At one point we stopped to get out and take pictures. We were out of the car and overlooking a small cliff-like drop of about a dozen feet when I noticed fur seals on the rocks – a whole colony of them in their hundreds, stretching all along the coastline.
Even more exciting, they had babies and many were suckling.
It seems we had discovered the Kaikoura Seal Colony. After hanging out here for a while we set off again for Christchurch.
It was with some amusement that we ended up in Belfast first!
You can walk and cycle on the Belfast road (perhaps on your way to the cemete…ry? I guess…)
Belfast seems so out of place besides the exotic names of the South Pacific!

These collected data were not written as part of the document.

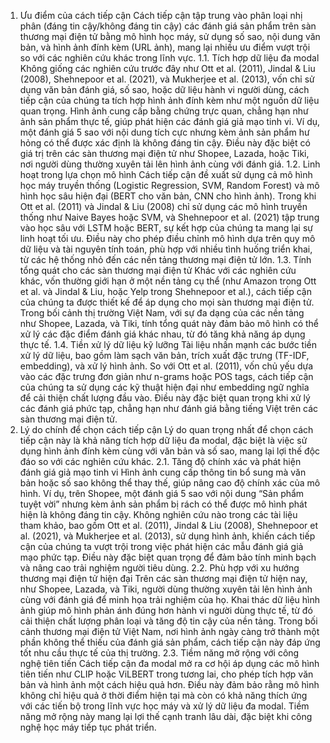 1. Ưu điểm của cách tiếp cận
Cách tiếp cận tập trung vào phân loại nhị phân (đáng tin cậy/không đáng tin cậy) các đánh giá sản phẩm trên sàn thương mại điện tử bằng mô hình học máy, sử dụng số sao, nội dung văn bản, và hình ảnh đính kèm (URL ảnh), mang lại nhiều ưu điểm vượt trội so với các nghiên cứu khác trong lĩnh vực.
1.1. Tích hợp dữ liệu đa modal
Không giống các nghiên cứu trước đây như Ott et al. (2011), Jindal & Liu (2008), Shehnepoor et al. (2021), và Mukherjee et al. (2013), vốn chỉ sử dụng văn bản đánh giá, số sao, hoặc dữ liệu hành vi người dùng, cách tiếp cận của chúng ta tích hợp hình ảnh đính kèm như một nguồn dữ liệu quan trọng. Hình ảnh cung cấp bằng chứng trực quan, chẳng hạn như ảnh sản phẩm thực tế, giúp phát hiện các đánh giá giả mạo tinh vi. Ví dụ, một đánh giá 5 sao với nội dung tích cực nhưng kèm ảnh sản phẩm hư hỏng có thể được xác định là không đáng tin cậy. Điều này đặc biệt có giá trị trên các sàn thương mại điện tử như Shopee, Lazada, hoặc Tiki, nơi người dùng thường xuyên tải lên hình ảnh cùng với đánh giá.
1.2. Linh hoạt trong lựa chọn mô hình
Cách tiếp cận đề xuất sử dụng cả mô hình học máy truyền thống (Logistic Regression, SVM, Random Forest) và mô hình học sâu hiện đại (BERT cho văn bản, CNN cho hình ảnh). Trong khi Ott et al. (2011) và Jindal & Liu (2008) chỉ sử dụng các mô hình truyền thống như Naive Bayes hoặc SVM, và Shehnepoor et al. (2021) tập trung vào học sâu với LSTM hoặc BERT, sự kết hợp của chúng ta mang lại sự linh hoạt tối ưu. Điều này cho phép điều chỉnh mô hình dựa trên quy mô dữ liệu và tài nguyên tính toán, phù hợp với nhiều tình huống triển khai, từ các hệ thống nhỏ đến các nền tảng thương mại điện tử lớn.
1.3. Tính tổng quát cho các sàn thương mại điện tử
Khác với các nghiên cứu khác, vốn thường giới hạn ở một nền tảng cụ thể (như Amazon trong Ott et al. và Jindal & Liu, hoặc Yelp trong Shehnepoor et al.), cách tiếp cận của chúng ta được thiết kế để áp dụng cho mọi sàn thương mại điện tử. Trong bối cảnh thị trường Việt Nam, với sự đa dạng của các nền tảng như Shopee, Lazada, và Tiki, tính tổng quát này đảm bảo mô hình có thể xử lý các đặc điểm đánh giá khác nhau, từ đó tăng khả năng áp dụng thực tế.
1.4. Tiền xử lý dữ liệu kỹ lưỡng
Tài liệu nhấn mạnh các bước tiền xử lý dữ liệu, bao gồm làm sạch văn bản, trích xuất đặc trưng (TF-IDF, embedding), và xử lý hình ảnh. So với Ott et al. (2011), vốn chủ yếu dựa vào các đặc trưng đơn giản như n-grams hoặc POS tags, cách tiếp cận của chúng ta sử dụng các kỹ thuật hiện đại như embedding ngữ nghĩa để cải thiện chất lượng đầu vào. Điều này đặc biệt quan trọng khi xử lý các đánh giá phức tạp, chẳng hạn như đánh giá bằng tiếng Việt trên các sàn thương mại điện tử.
2. Lý do chính để chọn cách tiếp cận
Lý do quan trọng nhất để chọn cách tiếp cận này là khả năng tích hợp dữ liệu đa modal, đặc biệt là việc sử dụng hình ảnh đính kèm cùng với văn bản và số sao, mang lại lợi thế độc đáo so với các nghiên cứu khác.
2.1. Tăng độ chính xác và phát hiện đánh giá giả mạo tinh vi
Hình ảnh cung cấp thông tin bổ sung mà văn bản hoặc số sao không thể thay thế, giúp nâng cao độ chính xác của mô hình. Ví dụ, trên Shopee, một đánh giá 5 sao với nội dung “Sản phẩm tuyệt vời” nhưng kèm ảnh sản phẩm bị rách có thể được mô hình phát hiện là không đáng tin cậy. Không nghiên cứu nào trong các tài liệu tham khảo, bao gồm Ott et al. (2011), Jindal & Liu (2008), Shehnepoor et al. (2021), và Mukherjee et al. (2013), sử dụng hình ảnh, khiến cách tiếp cận của chúng ta vượt trội trong việc phát hiện các mẫu đánh giá giả mạo phức tạp. Điều này đặc biệt quan trọng để đảm bảo tính minh bạch và nâng cao trải nghiệm người tiêu dùng.
2.2. Phù hợp với xu hướng thương mại điện tử hiện đại
Trên các sàn thương mại điện tử hiện nay, như Shopee, Lazada, và Tiki, người dùng thường xuyên tải lên hình ảnh cùng với đánh giá để minh họa trải nghiệm của họ. Khai thác dữ liệu hình ảnh giúp mô hình phản ánh đúng hơn hành vi người dùng thực tế, từ đó cải thiện chất lượng phân loại và tăng độ tin cậy của nền tảng. Trong bối cảnh thương mại điện tử Việt Nam, nơi hình ảnh ngày càng trở thành một phần không thể thiếu của đánh giá sản phẩm, cách tiếp cận này đáp ứng tốt nhu cầu thực tế của thị trường.
2.3. Tiềm năng mở rộng với công nghệ tiên tiến
Cách tiếp cận đa modal mở ra cơ hội áp dụng các mô hình tiên tiến như CLIP hoặc ViLBERT trong tương lai, cho phép tích hợp văn bản và hình ảnh một cách hiệu quả hơn. Điều này đảm bảo rằng mô hình không chỉ hiệu quả ở thời điểm hiện tại mà còn có khả năng thích ứng với các tiến bộ trong lĩnh vực học máy và xử lý dữ liệu đa modal. Tiềm năng mở rộng này mang lại lợi thế cạnh tranh lâu dài, đặc biệt khi công nghệ học máy tiếp tục phát triển.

For our two night stop in Christchurch we stayed in a gorgeous one bed-roomed apartment in The West Fitzroy apartment complex on the Armagh Road! It really was a home from home.
Part of our motivation for staying in Christchurch was to find out how it was recovering after the big earthquake in February 2011 and to support the regrowth of the city.
I’d been hoping to write an uplifting post about how the people of Christchurch had inspired me with their fortitude. Sadly that wasn’t the case. Instead, I only saw a sad city embroiled in petty politics and in-fighting that resulted in a stalemate, halting any progress beyond the “make-do” arrangements they’d put in place immediately after the quake. Insurance companies were refusing to pay out and people were understandably frustrated that their city was now suffocating in a quagmire of red tape and bureaucracy.
At least this was the impression we got when we took the city tour. The tour guide and a couple of locals on the tour (they were hoping to become guides) did nothing but bicker with each other about the decisions that had been made and sniped at the politics behind it. It created a nasty atmosphere in my opinion. Perhaps, we’d just been unlucky to have that perspective thrust upon us, but it certainly tainted my view of the city.
If this was how a “first world” country coped with the aftermath of such devastation, what hope was there for less wealthy places like Haiti, Mexico and Nepal? I have not visited any of these and so have nothing to compare it with. I wonder if perhaps not having insurance and red tape allows you to forge ahead and fix the place up.
They still had the Re:Start Container Mall in place. An ingenious use of cargo containers that was intended to tide them over until the rebuild. They are all still there and threatening to become a permanent fixture.
The destruction of the Christchurch Cathedral seemed to really knock the city sideways. Especially tragic because the scaffolding that was shoring up the building after the earthquake in 2010, fell and took out so much of the building during the February 2011 quake.
Our tour guide made no secret of the fact she abhorred the Transition Cathedral.
It’s base was constructed from containers which were used as offices and meeting rooms.
The huge cylinders holding up the roof were made from huge rolls of cardboard, hence the nick name the “Cardboard Cathedral.” We’d been really looking forward to seeing this, but our guide’s obvious disgust at the building put us off asking our usual nerdy questions… it was a case of shut up and put up… a lesson I reckon our guide could have used.
Some buildings had been beautifully restored – like these university buildings.
However, it was more common to see many derelict and abandoned buildings.
The graffiti added a dystopian feel to it all.
Some still needed structural support and weren’t safe to enter.
One sector of town had been beautifully rebuilt, but I switched off as the guide began to recount some gripe with the developers “doing it wrong” – which was silly of me because now I can’t present a measured discussion myself… But it’s a picture of nice buildings in Christchurch.
By far the most poignant sight in Christchurch is the simple but effective White Chair Memorial.
185 white chairs sit on a lot in the city. Each chair represents a person who died in the earthquake. The variety of the chairs, some high chairs and baby seats, shows the uniqueness of each life lost – death is not choosy. The earthquake did not discriminate.
This haunting reminder put it all in perspective for me. The city will recover physically. People will get past their anger and frustration, but those who lost loved ones will never forget, and rightly so.